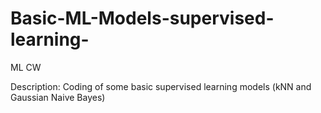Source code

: # Basic-ML-Models-supervised-learning-

ML CW

Description: Coding of some basic supervised learning models (kNN and Gaussian Naive Bayes)
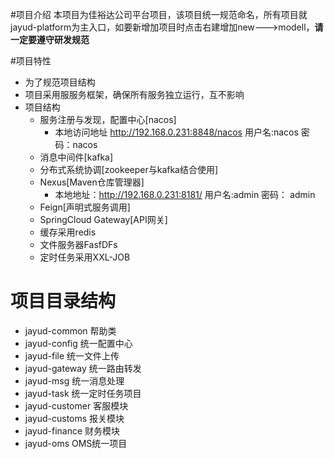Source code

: #项目介绍
本项目为佳裕达公司平台项目，该项目统一规范命名，所有项目就jayud-platform为主入口，如要新增加项目时点击右建增加new--->modell，**请一定要遵守研发规范**

#项目特性
* 为了规范项目结构
* 项目采用服服务框架，确保所有服务独立运行，互不影响
* 项目结构
  * 服务注册与发现，配置中心[nacos]
    * 本地访问地址 http://192.168.0.231:8848/nacos  用户名:nacos  密码：nacos
  * 消息中间件[kafka]
  * 分布式系统协调[zookeeper与kafka结合使用]
  * Nexus[Maven仓库管理器]
    * 本地地址：http://192.168.0.231:8181/ 用户名:admin 密码： admin
  * Feign[声明式服务调用]  
  * SpringCloud Gateway[API网关]
  * 缓存采用redis
  * 文件服务器FasfDFs
  * 定时任务采用XXL-JOB
 
 # 项目目录结构 
 * jayud-common  帮助类
 * jayud-config 统一配置中心
 * jayud-file 统一文件上传
 * jayud-gateway 统一路由转发
 * jayud-msg 统一消息处理
 * jayud-task 统一定时任务项目
 * jayud-customer 客服模块
 * jayud-customs 报关模块
 * jayud-finance 财务模块
 * jayud-oms OMS统一项目
 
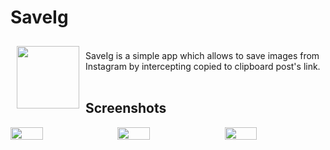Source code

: # SaveIg

<img src="https://github.com/vshkl/SaveIg/blob/master/app/src/main/web_hi_res_512.png" align="left" width="100" hspace="10" vspace="10">

<br>SaveIg is a simple app which allows to save images from Instagram by intercepting copied to clipboard post's link.<br><br>

## Screenshots

<div style="display:flex;" >
<img src="https://github.com/vshkl/SaveIg/blob/master/screenshots/screenshot_1.png" width="32%" >
<img style="margin-left:10px;" src="https://github.com/vshkl/SaveIg/blob/master/screenshots/screenshot_3.png" width="32%" >
<img style="margin-left:10px;" src="https://github.com/vshkl/SaveIg/blob/master/screenshots/screenshot_2.png" width="32%" >
</div>
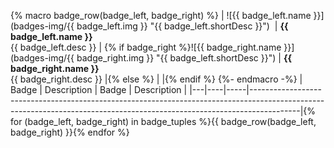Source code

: {% macro badge_row(badge_left, badge_right) %}
| ![{{ badge_left.name }}](badges-img/{{ badge_left.img }} "{{ badge_left.shortDesc }}")  | **{{ badge_left.name }}** <br> {{ badge_left.desc }} | {% if badge_right %}![{{ badge_right.name }}](badges-img/{{ badge_right.img }} "{{ badge_left.shortDesc }}") | **{{ badge_right.name }}** <br> {{ badge_right.desc }}  |{% else %} | |{% endif %}
{%- endmacro -%}
|  Badge | Description |  Badge | Description |
|---|----|-----|------------------------------------------------------------------------------------------------------------------------------------------------------------------------|{% for (badge_left, badge_right) in badge_tuples %}{{ badge_row(badge_left, badge_right) }}{% endfor %}
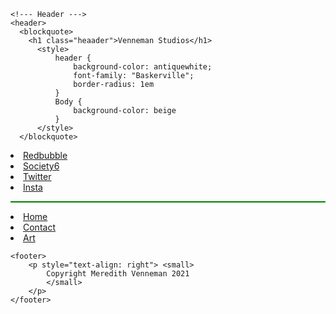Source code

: <!doctype html>
<html>
<head>
<meta charset="utf-8">
<title>Venneman Web Design Final</title>
</head>

<body>
<div class="container">
	
	<!--- Header --->
	<header>
	  <blockquote>
	    <h1 class="heaader">Venneman Studios</h1>
		  <style>
			  header {
				  background-color: antiquewhite;
				  font-family: "Baskerville";
				  border-radius: 1em
			  }
			  Body {
				  background-color: beige
			  }  
		  </style>
      </blockquote>
</div>
<div class="container">
		<nav>
		<li><a href="https://www.redbubble.com/people/ViolaV/shop?asc=u&ref=account-nav-dropdown">Redbubble</a></li>
		<li><a href="https://society6.com/violaartwn">Society6</a></li>
		<li><a href="https://mobile.twitter.com/M_Viola_">Twitter</a></li>
		<li><a href="https://www.instagram.com/violavenn/">Insta</a></li>
		</nav>
    </header>
<body>
	<p style="padding 10px; border: 1px solid green;">
	<div class="topnav-right">
		<li><a class="active"
			   href="#home">Home</a></li>
		<li><a href="#Contact">Contact</a></li>
		<li><a href="#art">Art</a></li>
	</div>
	</p>
</body>

	<footer>
		<p style="text-align: right"> <small>
			Copyright Meredith Venneman 2021
			</small>
		</p>
	</footer>
</div>
</body>
</html>

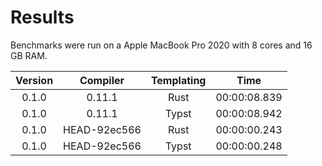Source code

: # Results

Benchmarks were run on a Apple MacBook Pro 2020 with 8 cores and 16 GB RAM.

| Version |   Compiler   | Templating |     Time     |
|:-------:|:------------:|:----------:|:------------:|
|  0.1.0  |    0.11.1    |    Rust    | 00:00:08.839 |
|  0.1.0  |    0.11.1    |    Typst   | 00:00:08.942 |
|  0.1.0  | HEAD-92ec566 |    Rust    | 00:00:00.243 |
|  0.1.0  | HEAD-92ec566 |    Typst   | 00:00:00.248 |
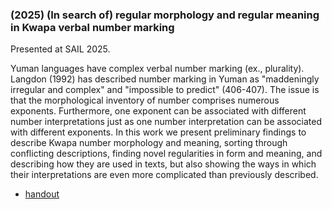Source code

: ### (2025) (In search of) regular morphology and regular meaning in Kwapa verbal number marking ###

Presented at SAIL 2025.

Yuman languages have complex verbal number marking (ex., plurality). Langdon (1992) has described number marking in Yuman as "maddeningly irregular and complex" and "impossible to predict" (406-407). The issue is that the morphological inventory of number comprises numerous exponents. Furthermore, one exponent can be associated with different number interpretations just as one number interpretation can be associated with different exponents. In this work we present preliminary findings to describe Kwapa number morphology and meaning, sorting through conflicting descriptions, finding novel regularities in form and meaning, and describing how they are used in texts, but also showing the ways in
which their interpretations are even more complicated than previously described.

+ [handout](./resources/papers/kwapa_number_search.pdf)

§ **WORK REQUIRED**: Answer with a number alone: how many lines of the records contain the string "github"?

§ **SOLVED PROBLEM**: 4